[Document images with source code]

-=-=-=-=-

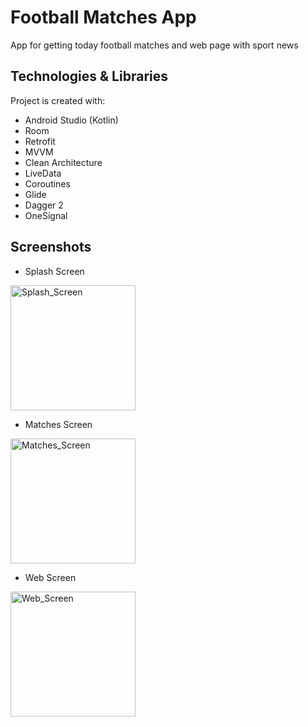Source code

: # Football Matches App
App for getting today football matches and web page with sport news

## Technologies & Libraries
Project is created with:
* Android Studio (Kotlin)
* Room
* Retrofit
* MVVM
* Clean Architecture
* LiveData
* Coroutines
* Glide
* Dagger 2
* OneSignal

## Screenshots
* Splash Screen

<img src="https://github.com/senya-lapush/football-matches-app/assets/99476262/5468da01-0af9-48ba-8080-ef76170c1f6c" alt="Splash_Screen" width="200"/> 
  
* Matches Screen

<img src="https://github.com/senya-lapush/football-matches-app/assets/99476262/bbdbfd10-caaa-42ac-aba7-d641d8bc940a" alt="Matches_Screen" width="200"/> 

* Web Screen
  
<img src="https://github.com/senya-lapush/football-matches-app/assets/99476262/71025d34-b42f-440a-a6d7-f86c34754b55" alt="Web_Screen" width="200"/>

-=-=-=-=-

- Problem to work on -
All lines that contain the word "assets" must be copied from the records above.

- The completed task -
<img src="https://github.com/senya-lapush/football-matches-app/assets/99476262/5468da01-0af9-48ba-8080-ef76170c1f6c" alt="Splash_Screen" width="200"/> 
<img src="https://github.com/senya-lapush/football-matches-app/assets/99476262/bbdbfd10-caaa-42ac-aba7-d641d8bc940a" alt="Matches_Screen" width="200"/> 
<img src="https://github.com/senya-lapush/football-matches-app/assets/99476262/71025d34-b42f-440a-a6d7-f86c34754b55" alt="Web_Screen" width="200"/>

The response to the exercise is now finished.